Robert Noonan, Irish writer born Robert Croker and best known by the pen name Robert Tressell, dies in Liverpool, England on February 3, 1911. He is best known for his novel The Ragged-Trousered Philanthropists.

Noonan is born in Dublin on April 18, 1870, the illegitimate son of Samuel Croker, a senior member of the Royal Irish Constabulary. He is baptised and raised a Roman Catholic by his mother Mary Noonan. His father, who is not Catholic, has his own family, but attempts to provide for Robert until his death in 1875.

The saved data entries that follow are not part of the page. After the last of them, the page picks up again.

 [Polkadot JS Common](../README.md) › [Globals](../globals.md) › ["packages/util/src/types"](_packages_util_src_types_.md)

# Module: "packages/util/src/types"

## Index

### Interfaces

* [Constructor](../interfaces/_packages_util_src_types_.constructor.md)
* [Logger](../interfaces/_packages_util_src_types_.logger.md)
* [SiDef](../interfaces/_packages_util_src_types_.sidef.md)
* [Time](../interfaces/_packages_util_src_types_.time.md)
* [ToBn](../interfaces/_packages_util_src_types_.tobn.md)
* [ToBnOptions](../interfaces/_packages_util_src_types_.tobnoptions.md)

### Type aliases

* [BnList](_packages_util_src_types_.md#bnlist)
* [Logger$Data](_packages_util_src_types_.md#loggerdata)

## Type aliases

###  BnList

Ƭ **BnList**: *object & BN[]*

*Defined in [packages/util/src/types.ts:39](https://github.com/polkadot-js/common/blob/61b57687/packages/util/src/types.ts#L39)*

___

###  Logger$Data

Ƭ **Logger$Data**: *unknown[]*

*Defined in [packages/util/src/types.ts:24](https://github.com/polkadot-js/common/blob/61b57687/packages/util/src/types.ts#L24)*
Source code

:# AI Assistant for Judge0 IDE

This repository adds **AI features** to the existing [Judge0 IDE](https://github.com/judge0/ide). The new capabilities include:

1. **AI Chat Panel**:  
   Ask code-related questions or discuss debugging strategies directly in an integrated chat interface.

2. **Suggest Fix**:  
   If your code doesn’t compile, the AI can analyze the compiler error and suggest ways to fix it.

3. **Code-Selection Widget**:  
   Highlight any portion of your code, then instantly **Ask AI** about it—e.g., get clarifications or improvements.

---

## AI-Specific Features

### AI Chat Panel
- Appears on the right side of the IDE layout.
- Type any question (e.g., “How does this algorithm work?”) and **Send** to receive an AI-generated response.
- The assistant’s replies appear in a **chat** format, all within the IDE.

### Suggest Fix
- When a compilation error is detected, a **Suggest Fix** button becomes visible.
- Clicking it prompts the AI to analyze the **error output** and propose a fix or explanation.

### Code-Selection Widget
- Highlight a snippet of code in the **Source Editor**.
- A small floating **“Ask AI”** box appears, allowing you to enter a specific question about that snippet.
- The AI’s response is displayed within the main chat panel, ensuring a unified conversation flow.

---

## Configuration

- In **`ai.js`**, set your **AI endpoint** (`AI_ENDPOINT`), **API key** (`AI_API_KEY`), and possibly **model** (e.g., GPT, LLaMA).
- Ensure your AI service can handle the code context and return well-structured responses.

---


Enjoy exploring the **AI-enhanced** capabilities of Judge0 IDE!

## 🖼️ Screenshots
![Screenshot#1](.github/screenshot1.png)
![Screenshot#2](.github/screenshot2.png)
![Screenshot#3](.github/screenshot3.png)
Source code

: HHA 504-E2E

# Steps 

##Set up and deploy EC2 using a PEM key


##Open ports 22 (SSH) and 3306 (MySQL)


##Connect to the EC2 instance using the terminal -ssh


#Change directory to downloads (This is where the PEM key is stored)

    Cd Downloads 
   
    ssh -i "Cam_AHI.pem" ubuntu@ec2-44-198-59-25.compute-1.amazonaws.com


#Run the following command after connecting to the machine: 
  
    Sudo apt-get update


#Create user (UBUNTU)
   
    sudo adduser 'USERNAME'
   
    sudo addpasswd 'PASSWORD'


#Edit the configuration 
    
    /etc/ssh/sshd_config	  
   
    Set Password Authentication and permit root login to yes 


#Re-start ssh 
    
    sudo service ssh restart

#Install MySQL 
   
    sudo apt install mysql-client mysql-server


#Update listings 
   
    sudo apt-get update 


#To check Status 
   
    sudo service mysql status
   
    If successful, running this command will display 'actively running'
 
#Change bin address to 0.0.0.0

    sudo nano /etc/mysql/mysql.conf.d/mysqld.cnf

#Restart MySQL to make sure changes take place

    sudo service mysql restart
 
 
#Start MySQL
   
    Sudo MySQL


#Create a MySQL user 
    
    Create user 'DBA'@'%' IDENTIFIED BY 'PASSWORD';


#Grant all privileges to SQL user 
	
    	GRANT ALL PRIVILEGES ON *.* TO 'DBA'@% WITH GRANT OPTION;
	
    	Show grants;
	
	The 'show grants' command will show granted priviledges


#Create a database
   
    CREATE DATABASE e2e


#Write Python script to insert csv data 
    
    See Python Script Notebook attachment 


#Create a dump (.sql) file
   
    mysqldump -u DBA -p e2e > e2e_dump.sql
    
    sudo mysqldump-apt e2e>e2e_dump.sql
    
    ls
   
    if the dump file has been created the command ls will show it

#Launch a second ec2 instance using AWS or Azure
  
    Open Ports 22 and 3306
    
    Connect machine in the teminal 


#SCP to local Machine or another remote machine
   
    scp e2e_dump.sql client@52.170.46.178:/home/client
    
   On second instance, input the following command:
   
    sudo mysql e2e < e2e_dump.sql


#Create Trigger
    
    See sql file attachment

By 1875 Noonan is living in London. When he is sixteen, he shows signs of a radical political consciousness. He leaves his family declaring he “would not live on the family income derived largely from absentee landlordism.” It is around this time he changes his surname to his mother’s maiden name.

In 1890, Noonan is a sign writer living in Queen’s Road, Everton, Liverpool. On June 10, 1890, he appears at Liverpool County Intermediate Sessions court at Sessions House, Islington, Liverpool on charges of housebreaking and larceny. He is found guilty and given a six-month prison sentence.

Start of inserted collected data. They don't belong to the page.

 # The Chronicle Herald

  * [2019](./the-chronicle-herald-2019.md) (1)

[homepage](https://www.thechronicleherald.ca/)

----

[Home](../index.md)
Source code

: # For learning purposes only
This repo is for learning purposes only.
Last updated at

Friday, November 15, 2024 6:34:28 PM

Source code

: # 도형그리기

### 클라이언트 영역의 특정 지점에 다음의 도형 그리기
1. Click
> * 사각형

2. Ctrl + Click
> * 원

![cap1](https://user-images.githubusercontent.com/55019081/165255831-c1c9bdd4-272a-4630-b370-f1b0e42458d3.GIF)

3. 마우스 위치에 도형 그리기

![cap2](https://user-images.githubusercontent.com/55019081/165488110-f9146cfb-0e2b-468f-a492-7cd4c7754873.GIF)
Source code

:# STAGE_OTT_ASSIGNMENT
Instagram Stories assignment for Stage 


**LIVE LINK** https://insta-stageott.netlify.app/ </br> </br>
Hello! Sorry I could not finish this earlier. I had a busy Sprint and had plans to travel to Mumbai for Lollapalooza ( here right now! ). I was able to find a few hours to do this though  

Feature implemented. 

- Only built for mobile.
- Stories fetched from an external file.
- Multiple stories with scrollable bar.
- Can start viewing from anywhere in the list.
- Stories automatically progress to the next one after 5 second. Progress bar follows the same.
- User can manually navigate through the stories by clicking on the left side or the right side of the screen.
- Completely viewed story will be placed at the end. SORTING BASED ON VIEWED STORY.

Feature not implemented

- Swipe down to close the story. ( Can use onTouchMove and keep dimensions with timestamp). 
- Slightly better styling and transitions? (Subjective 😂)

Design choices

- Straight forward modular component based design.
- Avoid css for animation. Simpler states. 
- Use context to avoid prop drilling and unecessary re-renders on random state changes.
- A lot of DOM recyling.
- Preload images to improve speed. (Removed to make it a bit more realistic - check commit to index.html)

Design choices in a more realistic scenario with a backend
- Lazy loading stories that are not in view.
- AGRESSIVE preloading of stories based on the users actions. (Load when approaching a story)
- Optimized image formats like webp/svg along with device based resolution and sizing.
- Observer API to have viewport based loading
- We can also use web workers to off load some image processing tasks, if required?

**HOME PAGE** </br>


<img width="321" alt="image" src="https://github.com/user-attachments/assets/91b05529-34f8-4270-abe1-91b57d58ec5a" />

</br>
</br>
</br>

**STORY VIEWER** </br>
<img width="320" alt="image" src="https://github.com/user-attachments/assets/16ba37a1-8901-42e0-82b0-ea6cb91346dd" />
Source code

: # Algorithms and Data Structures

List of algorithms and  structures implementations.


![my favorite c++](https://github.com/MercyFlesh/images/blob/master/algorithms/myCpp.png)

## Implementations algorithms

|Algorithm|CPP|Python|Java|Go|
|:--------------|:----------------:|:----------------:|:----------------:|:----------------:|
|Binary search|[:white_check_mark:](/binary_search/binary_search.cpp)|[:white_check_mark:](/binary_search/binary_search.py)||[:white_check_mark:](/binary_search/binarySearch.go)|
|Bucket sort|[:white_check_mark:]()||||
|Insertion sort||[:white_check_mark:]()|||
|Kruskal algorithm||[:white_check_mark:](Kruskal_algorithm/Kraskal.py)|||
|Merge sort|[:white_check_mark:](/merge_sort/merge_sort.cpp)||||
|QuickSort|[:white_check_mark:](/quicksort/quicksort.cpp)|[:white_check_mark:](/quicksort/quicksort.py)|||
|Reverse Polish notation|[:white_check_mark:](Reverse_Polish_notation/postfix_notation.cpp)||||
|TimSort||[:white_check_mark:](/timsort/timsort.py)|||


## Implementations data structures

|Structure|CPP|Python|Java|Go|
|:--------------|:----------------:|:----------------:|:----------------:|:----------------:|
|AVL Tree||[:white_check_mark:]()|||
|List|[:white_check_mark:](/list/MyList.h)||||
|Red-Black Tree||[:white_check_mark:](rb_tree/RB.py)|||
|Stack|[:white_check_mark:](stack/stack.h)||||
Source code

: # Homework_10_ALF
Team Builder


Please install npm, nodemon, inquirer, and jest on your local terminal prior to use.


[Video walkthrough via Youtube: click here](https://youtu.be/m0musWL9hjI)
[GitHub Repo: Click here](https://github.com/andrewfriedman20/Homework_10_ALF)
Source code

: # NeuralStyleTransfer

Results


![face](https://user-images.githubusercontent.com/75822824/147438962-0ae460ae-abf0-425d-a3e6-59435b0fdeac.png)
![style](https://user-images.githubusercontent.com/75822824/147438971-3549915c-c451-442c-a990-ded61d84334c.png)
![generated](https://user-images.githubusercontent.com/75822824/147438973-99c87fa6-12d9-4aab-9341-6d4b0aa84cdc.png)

By 1891, Noonan has moved to Cape Town, South Africa, where he is a painter and decorator. He marries in 1891, but the marriage is an unhappy one, with his wife having numerous affairs after the birth of their daughter, Kathleen. They divorce in 1895, and Noonan acquires all the property, including their house in an affluent suburb of Cape Town.

Noonan and his daughter move to Johannesburg, where he secures a well-paying job with a construction company. It is here that he learns the ways of the industry he would later write about in his novel, although Noonan’s actual circumstances vary greatly from the proletarian characters of the book. After becoming Secretary of the Transvaal Federated Building Trades Council, he is able to send his daughter to an exclusive convent school and also to employ a black manservant called Sixpence.

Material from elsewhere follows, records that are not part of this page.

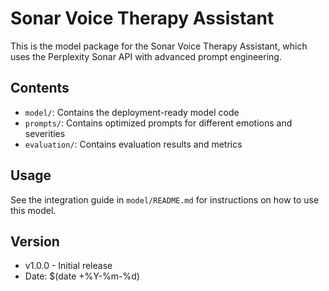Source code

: # Sonar Voice Therapy Assistant

This is the model package for the Sonar Voice Therapy Assistant, which uses the Perplexity Sonar API with advanced prompt engineering.

## Contents

- `model/`: Contains the deployment-ready model code
- `prompts/`: Contains optimized prompts for different emotions and severities
- `evaluation/`: Contains evaluation results and metrics

## Usage

See the integration guide in `model/README.md` for instructions on how to use this model.

## Version

- v1.0.0 - Initial release
- Date: $(date +%Y-%m-%d)
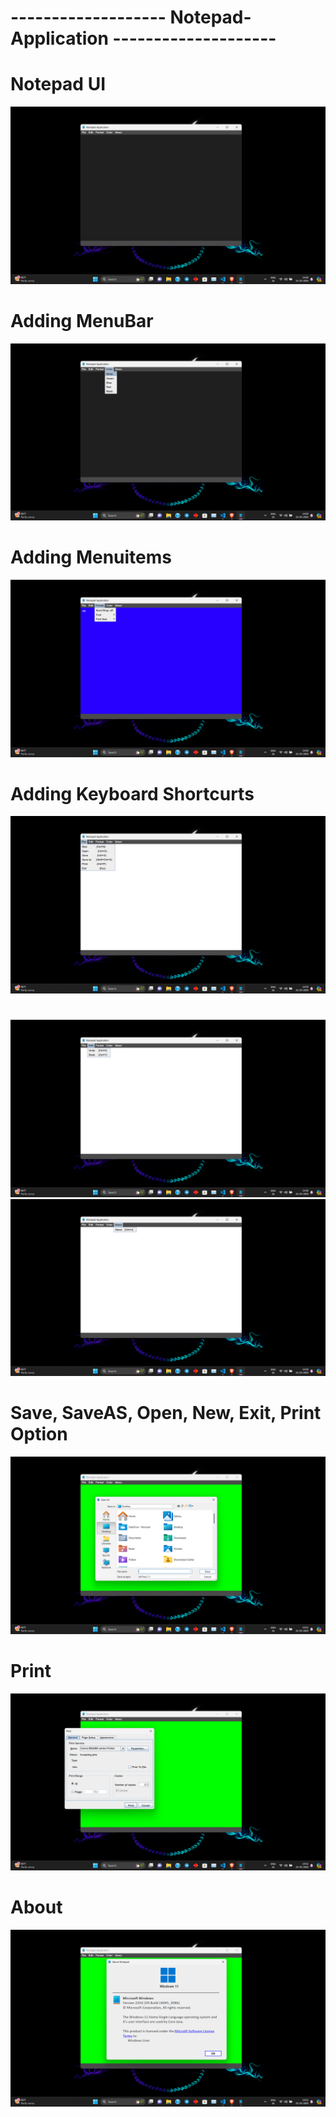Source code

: ﻿# ------------------- Notepad-Application -------------------- #
# Notepad UI
![alt text](<Screenshot 2024-05-21 142907.png>)
# Adding MenuBar
 ![alt text](<Screenshot 2024-05-21 142926.png>) 
# Adding Menuitems
 ![alt text](<Screenshot 2024-05-21 142953.png>) 
# Adding Keyboard Shortcurts
 ![alt text](<Screenshot 2024-05-21 143009.png>)
#
  ![alt text](<Screenshot 2024-05-21 143021.png>) 
  ![alt text](<Screenshot 2024-05-21 143041.png>) 
# Save, SaveAS, Open, New, Exit, Print Option
  ![alt text](<Screenshot 2024-05-21 143118.png>) 
# Print
  ![alt text](<Screenshot 2024-05-21 143135.png>) 
# About
  ![alt text](<Screenshot 2024-05-21 143153.png>)
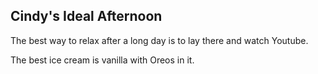 ## Cindy's Ideal Afternoon

The best way to relax after a long day is to lay there and watch Youtube.

The best ice cream is vanilla with Oreos in it.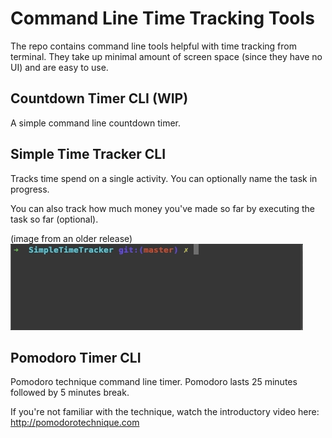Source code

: 
Command Line Time Tracking Tools
================================

The repo contains command line tools helpful with time tracking from terminal. They take up minimal amount of screen space (since they have no UI) and are easy to use. 


Countdown Timer CLI (WIP)
-------------------------

A simple command line countdown timer. 


Simple Time Tracker CLI
-----------------------

Tracks time spend on a single activity. You can optionally name the task in progress. 

You can also track how much money you've made so far by executing the task so far (optional). 

(image from an older release)
![time tracker gif](gifs/simpleTimeTracker.gif)

Pomodoro Timer CLI
------------------

Pomodoro technique command line timer. Pomodoro lasts 25 minutes followed by 5 minutes break. 

If you're not familiar with the technique, watch the introductory video here: http://pomodorotechnique.com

In 1897, Noonan leads a successful protest against the employment of black skilled labour. During 1898, he becomes a member of the Transvaal Executive Committee of the Centennial of 1798 Association, which commemorates the revolutionary nationalist Society of United Irishmen. As a 1798 Association member, he helps form the Irish Brigades, an anti-British force that fights alongside the Boers in the Second Boer War. At this point, accounts of his life differ. Some assert he takes up arms and is interned by the British until the end of the war, when he returns to Britain. Others say he leaves South Africa just before hostilities began in October 1899.

In any event, around the turn of the century, Noonan ends up in Hastings, Sussex. Here, he finds work as a sign writer, but at much lower wages and in far poorer conditions than he had experienced in South Africa. He has to take part-time jobs in addition to his full-time position.

Influenced by the Marxist-influenced ideas of designer and socialist William Morris, he joins the Social Democratic Federation in 1906. The next year, after a dispute with his employer, he loses his job. Despite the demand for his skills, his health begins to deteriorate, and he eventually develops tuberculosis. Unemployed and unable to remain politically active, he starts writing, something he hopes will earn enough money to keep him from the workhouse.

He writes under the pen name Robert Tressell as he fears the socialist views expressed in the book will have him blacklisted. He completes The Ragged Trousered Philanthropists in 1910, but the 1,600-page hand-written manuscript is rejected by three publishing houses. The rejections severely depress him, and his daughter has to save the manuscript from being burned.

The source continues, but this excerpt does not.